Clone the onnxruntime-genai repo

git clone https://github.com/microsoft/onnxruntime-genai
cd onnxruntime-genai

Download ONNX Runtime binaries

By default, the onnxruntime-genai build expects to find the ONNX Runtime include and binaries in a folder called ort in the root directory of onnxruntime-genai.
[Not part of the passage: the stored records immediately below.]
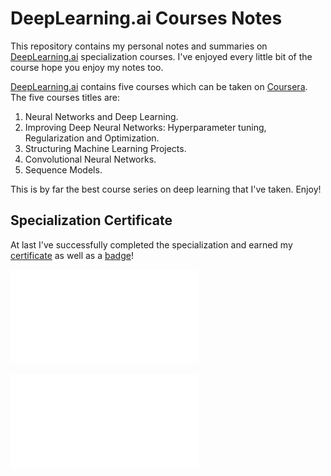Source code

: # DeepLearning.ai Courses Notes

This repository contains my personal notes and summaries on [DeepLearning.ai](https://deeplearning.ai) specialization courses. I've enjoyed every little bit of the course hope you enjoy my notes too.

[DeepLearning.ai](https://deeplearning.ai)  contains five courses which can be taken on [Coursera](https://www.coursera.org/specializations/deep-learning). The five courses titles are:

1. Neural Networks and Deep Learning.
2. Improving Deep Neural Networks: Hyperparameter tuning, Regularization and Optimization.
3. Structuring Machine Learning Projects.
4. Convolutional Neural Networks.
5. Sequence Models.

This is by far the best course series on deep learning that I've taken. Enjoy!



## Specialization Certificate

At last I've successfully completed the specialization and earned my [certificate](https://coursera.org/verify/specialization/4ZSHVM5ZBXP7) as well as a [badge](https://www.credly.com/go/SBh0JCcP)!

![](Certificate.pdf)

![](Badge.pdf)


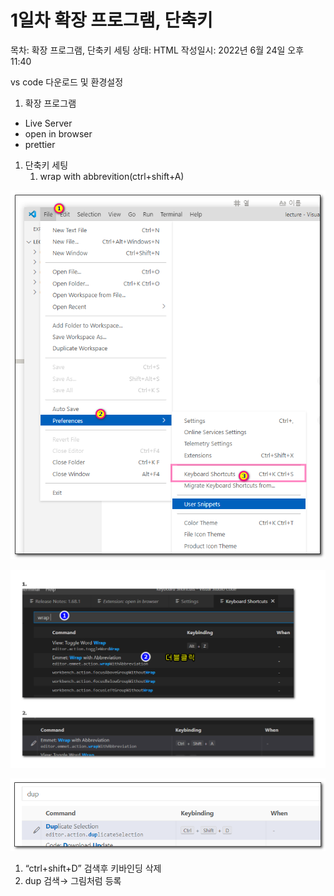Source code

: # 1일차 확장 프로그램, 단축키

목차: 확장 프로그램, 단축키 세팅
상태: HTML
작성일시: 2022년 6월 24일 오후 11:40

vs code 다운로드 및 환경설정

1. 확장 프로그램
- Live Server
- open in browser
- prettier

1. 단축키 세팅
    1. wrap with abbrevition(ctrl+shift+A)

![Untitled](Untitled%2035.png)

![Untitled](Untitled%2036.png)

![Untitled](Untitled%2037.png)

1. “ctrl+shift+D” 검색후 키바인딩 삭제
2. dup 검색→ 그림처럼 등록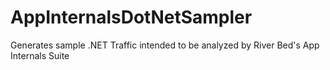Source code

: # AppInternalsDotNetSampler
Generates sample .NET Traffic intended to be analyzed by River Bed's App Internals Suite

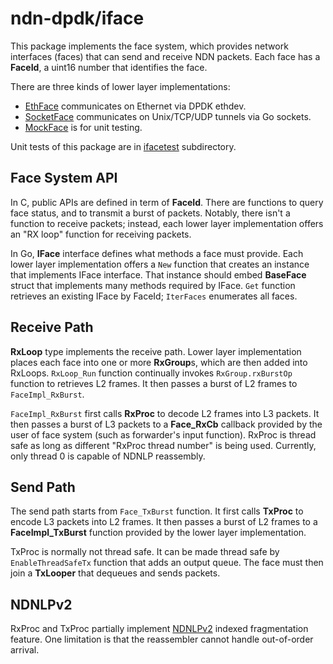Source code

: # ndn-dpdk/iface

This package implements the face system, which provides network interfaces (faces) that can send and receive NDN packets.
Each face has a **FaceId**, a uint16 number that identifies the face.

There are three kinds of lower layer implementations:

* [EthFace](ethface/) communicates on Ethernet via DPDK ethdev.
* [SocketFace](socketface/) communicates on Unix/TCP/UDP tunnels via Go sockets.
* [MockFace](mockface/) is for unit testing.

Unit tests of this package are in [ifacetest](ifacetest/) subdirectory.

## Face System API

In C, public APIs are defined in term of **FaceId**.
There are functions to query face status, and to transmit a burst of packets.
Notably, there isn't a function to receive packets; instead, each lower layer implementation offers an "RX loop" function for receiving packets.

In Go, **IFace** interface defines what methods a face must provide.
Each lower layer implementation offers a `New` function that creates an instance that implements IFace interface.
That instance should embed **BaseFace** struct that implements many methods required by IFace.
`Get` function retrieves an existing IFace by FaceId; `IterFaces` enumerates all faces.

## Receive Path

**RxLoop** type implements the receive path.
Lower layer implementation places each face into one or more **RxGroup**s, which are then added into RxLoops.
`RxLoop_Run` function continually invokes `RxGroup.rxBurstOp` function to retrieves L2 frames.
It then passes a burst of L2 frames to `FaceImpl_RxBurst`.

`FaceImpl_RxBurst` first calls **RxProc** to decode L2 frames into L3 packets.
It then passes a burst of L3 packets to a **Face\_RxCb** callback provided by the user of face system (such as forwarder's input function).
RxProc is thread safe as long as different "RxProc thread number" is being used.
Currently, only thread 0 is capable of NDNLP reassembly.

## Send Path

The send path starts from `Face_TxBurst` function.
It first calls **TxProc** to encode L3 packets into L2 frames.
It then passes a burst of L2 frames to a **FaceImpl\_TxBurst** function provided by the lower layer implementation.

TxProc is normally not thread safe.
It can be made thread safe by `EnableThreadSafeTx` function that adds an output queue.
The face must then join a **TxLooper** that dequeues and sends packets.

## NDNLPv2

RxProc and TxProc partially implement [NDNLPv2](https://redmine.named-data.net/projects/nfd/wiki/NDNLPv2) indexed fragmentation feature.
One limitation is that the reassembler cannot handle out-of-order arrival.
You can put the ONNX Runtime files in a different location and specify this location to the onnxruntime-genai build via the --ort_home command line argument.

These instructions assume you are in the onnxruntime-genai folder.

Windows

These instruction use win-x64. Replace this if you are using a different architecture.

curl -L https://github.com/microsoft/onnxruntime/releases/download/v1.19.2/onnxruntime-win-x64-1.19.2.zip -o onnxruntime-win-x64-1.19.2.zip
tar xvf onnxruntime-win-x64-1.19.2.zip
move onnxruntime-win-x64-1.19.2 ort 

Linux and Mac

These instruction use linux-x64-gpu. Replace this if you are using a different architecture.

curl -L https://github.com/microsoft/onnxruntime/releases/download/v1.19.2/onnxruntime-linux-x64-gpu-1.19.2.tgz -o onnxruntime-linux-x64-gpu-1.19.2.tgz
tar xvzf onnxruntime-linux-x64-gpu-1.19.2.tgz
mv onnxruntime-linux-x64-gpu-1.19.2 ort 

Android

If you do not already have an ort folder, create one.

mkdir ort

curl -L https://repo1.maven.org/maven2/com/microsoft/onnxruntime/onnxruntime-android/1.19.2/onnxruntime-android-1.19.2.aar -o ort/onnxruntime-android-1.19.2.aar
cd ort
tar xvf onnxruntime-android-1.19.2.aar
cd ..

Build the generate() API

This step assumes that you are in the root of the onnxruntime-genai repo, and you have followed the previous steps to copy the onnxruntime headers and binaries into the folder specified by , which defaults to `onnxruntime-genai/ort`.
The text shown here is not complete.